ASSIGNMENT :: An exact reproduction of the entries is needed. Keep all pictures out of it.

EXTRACTED RECORDS ::
↓↓↓
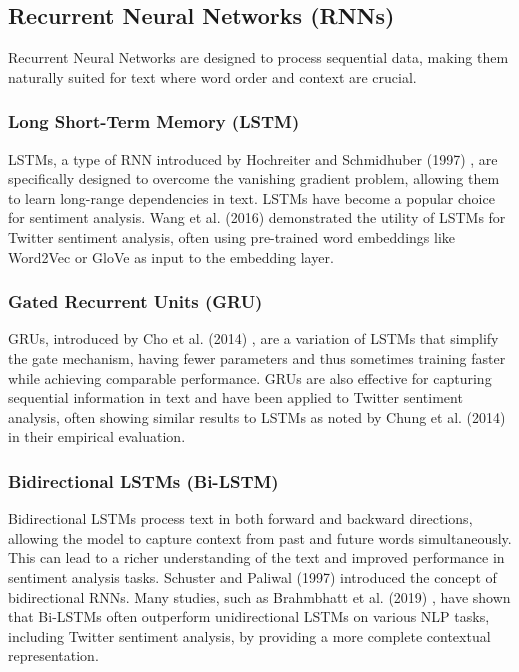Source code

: \subsection{Recurrent Neural Networks (RNNs)}

Recurrent Neural Networks are designed to process sequential data, making them naturally suited for text where word order and context are crucial.

\subsubsection{Long Short-Term Memory (LSTM)}

LSTMs, a type of RNN introduced by Hochreiter and Schmidhuber (1997) \cite{hochreiter1997long}, are specifically designed to overcome the vanishing gradient problem, allowing them to learn long-range dependencies in text. LSTMs have become a popular choice for sentiment analysis. Wang et al. (2016) \cite{wang2016ataelstm} demonstrated the utility of LSTMs for Twitter sentiment analysis, often using pre-trained word embeddings like Word2Vec or GloVe as input to the embedding layer.

\subsubsection{Gated Recurrent Units (GRU)}

GRUs, introduced by Cho et al. (2014) \cite{cho2014learning}, are a variation of LSTMs that simplify the gate mechanism, having fewer parameters and thus sometimes training faster while achieving comparable performance. GRUs are also effective for capturing sequential information in text and have been applied to Twitter sentiment analysis, often showing similar results to LSTMs as noted by Chung et al. (2014) \cite{chung2014empirical} in their empirical evaluation.


\subsubsection{Bidirectional LSTMs (Bi-LSTM)
}

Bidirectional LSTMs process text in both forward and backward directions, allowing the model to capture context from past and future words simultaneously. This can lead to a richer understanding of the text and improved performance in sentiment analysis tasks. Schuster and Paliwal (1997) \cite{schuster1997bidirectional} introduced the concept of bidirectional RNNs. Many studies, such as Brahmbhatt et al. (2019) \cite{brahmbhatt2019comparative}, have shown that Bi-LSTMs often outperform unidirectional LSTMs on various NLP tasks, including Twitter sentiment analysis, by providing a more complete contextual representation.

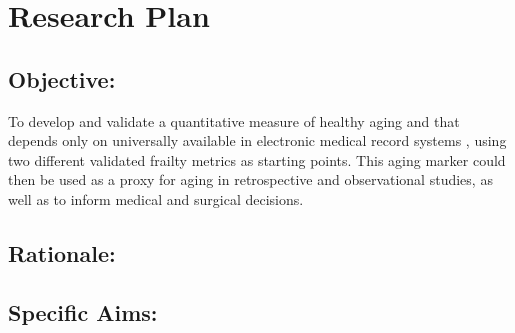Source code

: \section{Research Plan }\label{research-plan}


\subsection{Objective:}\label{objective}
  
To develop and validate a quantitative measure of healthy aging and that depends only on universally available in electronic medical record systems ,
using two different validated frailty metrics as starting points. This
aging marker could then be used as a proxy for aging in retrospective
and observational studies, as well as to inform medical and surgical
decisions.


\subsection{Rationale:}\label{rationale}

\subsection{Specific Aims:}\label{specific-aims}
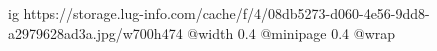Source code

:  
 
 
 
 

\ifcmt
  ig https://storage.lug-info.com/cache/f/4/08db5273-d060-4e56-9dd8-a2979628ad3a.jpg/w700h474%
  @width 0.4
  @minipage 0.4
  @wrap \parpic[r]
\fi
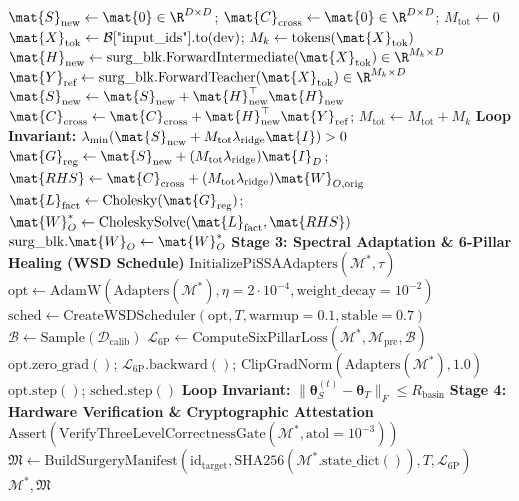 \begin{algorithm}[H]
\begin{algorithmic}[1]
    \STATE $\mat{S}_{\text{new}} \leftarrow \mat{0} \in \R^{D \times D}$; $\mat{C}_{\text{cross}} \leftarrow \mat{0} \in \R^{D \times D}$; $M_{\text{tot}} \leftarrow 0$
        \STATE $\mat{X}_{\text{tok}} \leftarrow \mathcal{B}[\text{"input\_ids"}].\text{to}(\text{dev})$; $M_k \leftarrow \text{tokens}(\mat{X}_{\text{tok}})$
        \STATE $\mat{H}_{\text{new}} \leftarrow \text{surg\_blk}.\text{ForwardIntermediate}(\mat{X}_{\text{tok}}) \in \R^{M_k \times D}$
        \STATE $\mat{Y}_{\text{ref}} \leftarrow \text{surg\_blk}.\text{ForwardTeacher}(\mat{X}_{\text{tok}}) \in \R^{M_k \times D}$
        \STATE $\mat{S}_{\text{new}} \leftarrow \mat{S}_{\text{new}} + \mat{H}_{\text{new}}^\top \mat{H}_{\text{new}}$ 
        \STATE $\mat{C}_{\text{cross}} \leftarrow \mat{C}_{\text{cross}} + \mat{H}_{\text{new}}^\top \mat{Y}_{\text{ref}}$; $M_{\text{tot}} \leftarrow M_{\text{tot}} + M_k$
        \STATE \textbf{Loop Invariant:} $\lambda_{\min}(\mat{S}_{\text{new}} + M_{\text{tot}}\lambda_{\text{ridge}}\mat{I}) > 0$
    \ENDFOR
    \STATE $\mat{G}_{\text{reg}} \leftarrow \mat{S}_{\text{new}} + (M_{\text{tot}}\lambda_{\text{ridge}})\mat{I}_D$; $\mat{RHS} \leftarrow \mat{C}_{\text{cross}} + (M_{\text{tot}}\lambda_{\text{ridge}})\mat{W}_{O,\text{orig}}$
    \STATE $\mat{L}_{\text{fact}} \leftarrow \text{Cholesky}(\mat{G}_{\text{reg}})$; $\mat{W}_O^* \leftarrow \text{CholeskySolve}(\mat{L}_{\text{fact}}, \mat{RHS})$
    \STATE $\text{surg\_blk}.\mat{W}_O \leftarrow \mat{W}_O^*$ 
\ENDFOR
\STATE \textbf{Stage 3: Spectral Adaptation \& 6-Pillar Healing (WSD Schedule)}
\STATE $\text{InitializePiSSAAdapters}(\mathcal{M}^*, \tau)$ 
\STATE $\text{opt} \leftarrow \text{AdamW}(\text{Adapters}(\mathcal{M}^*), \eta=2\cdot 10^{-4}, \text{weight\_decay}=10^{-2})$
\STATE $\text{sched} \leftarrow \text{CreateWSDScheduler}(\text{opt}, T, \text{warmup}=0.1, \text{stable}=0.7)$
    \STATE $\mathcal{B} \leftarrow \text{Sample}(\mathcal{D}_{\text{calib}})$
    \STATE $\mathcal{L}_{\text{6P}} \leftarrow \text{ComputeSixPillarLoss}(\mathcal{M}^*, \mathcal{M}_{\text{pre}}, \mathcal{B})$
    \STATE $\text{opt.zero\_grad}()$; $\mathcal{L}_{\text{6P}}.\text{backward}()$; $\text{ClipGradNorm}(\text{Adapters}(\mathcal{M}^*), 1.0)$
    \STATE $\text{opt.step}()$; $\text{sched.step}()$
    \STATE \textbf{Loop Invariant:} $\|\bm{\theta}_S^{(t)} - \bm{\theta}_T\|_F \le R_{\text{basin}}$
\ENDFOR
\STATE \textbf{Stage 4: Hardware Verification \& Cryptographic Attestation}
\STATE $\text{Assert}(\text{VerifyThreeLevelCorrectnessGate}(\mathcal{M}^*, \text{atol}=10^{-3}))$
\STATE $\mathfrak{M} \leftarrow \text{BuildSurgeryManifest}(\text{id}_{\text{target}}, \text{SHA256}(\mathcal{M}^*.\text{state\_dict}()), T, \mathcal{L}_{\text{6P}})$
\RETURN $\mathcal{M}^*, \mathfrak{M}$
\end{algorithmic}
\end{algorithm}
↑↑↑
OUTPUT OF THE EXERCISE ::
Source code

: \subsection{Recurrent Neural Networks (RNNs)}

Recurrent Neural Networks are designed to process sequential data, making them naturally suited for text where word order and context are crucial.

\subsubsection{Long Short-Term Memory (LSTM)}

LSTMs, a type of RNN introduced by Hochreiter and Schmidhuber (1997) \cite{hochreiter1997long}, are specifically designed to overcome the vanishing gradient problem, allowing them to learn long-range dependencies in text. LSTMs have become a popular choice for sentiment analysis. Wang et al. (2016) \cite{wang2016ataelstm} demonstrated the utility of LSTMs for Twitter sentiment analysis, often using pre-trained word embeddings like Word2Vec or GloVe as input to the embedding layer.

\subsubsection{Gated Recurrent Units (GRU)}

GRUs, introduced by Cho et al. (2014) \cite{cho2014learning}, are a variation of LSTMs that simplify the gate mechanism, having fewer parameters and thus sometimes training faster while achieving comparable performance. GRUs are also effective for capturing sequential information in text and have been applied to Twitter sentiment analysis, often showing similar results to LSTMs as noted by Chung et al. (2014) \cite{chung2014empirical} in their empirical evaluation.


\subsubsection{Bidirectional LSTMs (Bi-LSTM)
}

Bidirectional LSTMs process text in both forward and backward directions, allowing the model to capture context from past and future words simultaneously. This can lead to a richer understanding of the text and improved performance in sentiment analysis tasks. Schuster and Paliwal (1997) \cite{schuster1997bidirectional} introduced the concept of bidirectional RNNs. Many studies, such as Brahmbhatt et al. (2019) \cite{brahmbhatt2019comparative}, have shown that Bi-LSTMs often outperform unidirectional LSTMs on various NLP tasks, including Twitter sentiment analysis, by providing a more complete contextual representation.

Source code

: \section{Research Plan }\label{research-plan}


\subsection{Objective:}\label{objective}
  
To develop and validate a quantitative measure of healthy aging and that depends only on universally available in electronic medical record systems ,
using two different validated frailty metrics as starting points. This
aging marker could then be used as a proxy for aging in retrospective
and observational studies, as well as to inform medical and surgical
decisions.


\subsection{Rationale:}\label{rationale}

\subsection{Specific Aims:}\label{specific-aims}
Source code

:  
 
 
 
 

\ifcmt
  ig https://storage.lug-info.com/cache/f/4/08db5273-d060-4e56-9dd8-a2979628ad3a.jpg/w700h474%
  @width 0.4
  @minipage 0.4
  @wrap \parpic[r]
\fi
 \begin{algorithm}[H]
\begin{algorithmic}[1]
    \STATE $\mat{S}_{\text{new}} \leftarrow \mat{0} \in \R^{D \times D}$; $\mat{C}_{\text{cross}} \leftarrow \mat{0} \in \R^{D \times D}$; $M_{\text{tot}} \leftarrow 0$
        \STATE $\mat{X}_{\text{tok}} \leftarrow \mathcal{B}[\text{"input\_ids"}].\text{to}(\text{dev})$; $M_k \leftarrow \text{tokens}(\mat{X}_{\text{tok}})$
        \STATE $\mat{H}_{\text{new}} \leftarrow \text{surg\_blk}.\text{ForwardIntermediate}(\mat{X}_{\text{tok}}) \in \R^{M_k \times D}$
        \STATE $\mat{Y}_{\text{ref}} \leftarrow \text{surg\_blk}.\text{ForwardTeacher}(\mat{X}_{\text{tok}}) \in \R^{M_k \times D}$
        \STATE $\mat{S}_{\text{new}} \leftarrow \mat{S}_{\text{new}} + \mat{H}_{\text{new}}^\top \mat{H}_{\text{new}}$ 
        \STATE $\mat{C}_{\text{cross}} \leftarrow \mat{C}_{\text{cross}} + \mat{H}_{\text{new}}^\top \mat{Y}_{\text{ref}}$; $M_{\text{tot}} \leftarrow M_{\text{tot}} + M_k$
        \STATE \textbf{Loop Invariant:} $\lambda_{\min}(\mat{S}_{\text{new}} + M_{\text{tot}}\lambda_{\text{ridge}}\mat{I}) > 0$
    \ENDFOR
    \STATE $\mat{G}_{\text{reg}} \leftarrow \mat{S}_{\text{new}} + (M_{\text{tot}}\lambda_{\text{ridge}})\mat{I}_D$; $\mat{RHS} \leftarrow \mat{C}_{\text{cross}} + (M_{\text{tot}}\lambda_{\text{ridge}})\mat{W}_{O,\text{orig}}$
    \STATE $\mat{L}_{\text{fact}} \leftarrow \text{Cholesky}(\mat{G}_{\text{reg}})$; $\mat{W}_O^* \leftarrow \text{CholeskySolve}(\mat{L}_{\text{fact}}, \mat{RHS})$
    \STATE $\text{surg\_blk}.\mat{W}_O \leftarrow \mat{W}_O^*$ 
\ENDFOR
\STATE \textbf{Stage 3: Spectral Adaptation \& 6-Pillar Healing (WSD Schedule)}
\STATE $\text{InitializePiSSAAdapters}(\mathcal{M}^*, \tau)$ 
\STATE $\text{opt} \leftarrow \text{AdamW}(\text{Adapters}(\mathcal{M}^*), \eta=2\cdot 10^{-4}, \text{weight\_decay}=10^{-2})$
\STATE $\text{sched} \leftarrow \text{CreateWSDScheduler}(\text{opt}, T, \text{warmup}=0.1, \text{stable}=0.7)$
    \STATE $\mathcal{B} \leftarrow \text{Sample}(\mathcal{D}_{\text{calib}})$
    \STATE $\mathcal{L}_{\text{6P}} \leftarrow \text{ComputeSixPillarLoss}(\mathcal{M}^*, \mathcal{M}_{\text{pre}}, \mathcal{B})$
    \STATE $\text{opt.zero\_grad}()$; $\mathcal{L}_{\text{6P}}.\text{backward}()$; $\text{ClipGradNorm}(\text{Adapters}(\mathcal{M}^*), 1.0)$
    \STATE $\text{opt.step}()$; $\text{sched.step}()$
    \STATE \textbf{Loop Invariant:} $\|\bm{\theta}_S^{(t)} - \bm{\theta}_T\|_F \le R_{\text{basin}}$
\ENDFOR
\STATE \textbf{Stage 4: Hardware Verification \& Cryptographic Attestation}
\STATE $\text{Assert}(\text{VerifyThreeLevelCorrectnessGate}(\mathcal{M}^*, \text{atol}=10^{-3}))$
\STATE $\mathfrak{M} \leftarrow \text{BuildSurgeryManifest}(\text{id}_{\text{target}}, \text{SHA256}(\mathcal{M}^*.\text{state\_dict}()), T, \mathcal{L}_{\text{6P}})$
\RETURN $\mathcal{M}^*, \mathfrak{M}$
\end{algorithmic}
\end{algorithm}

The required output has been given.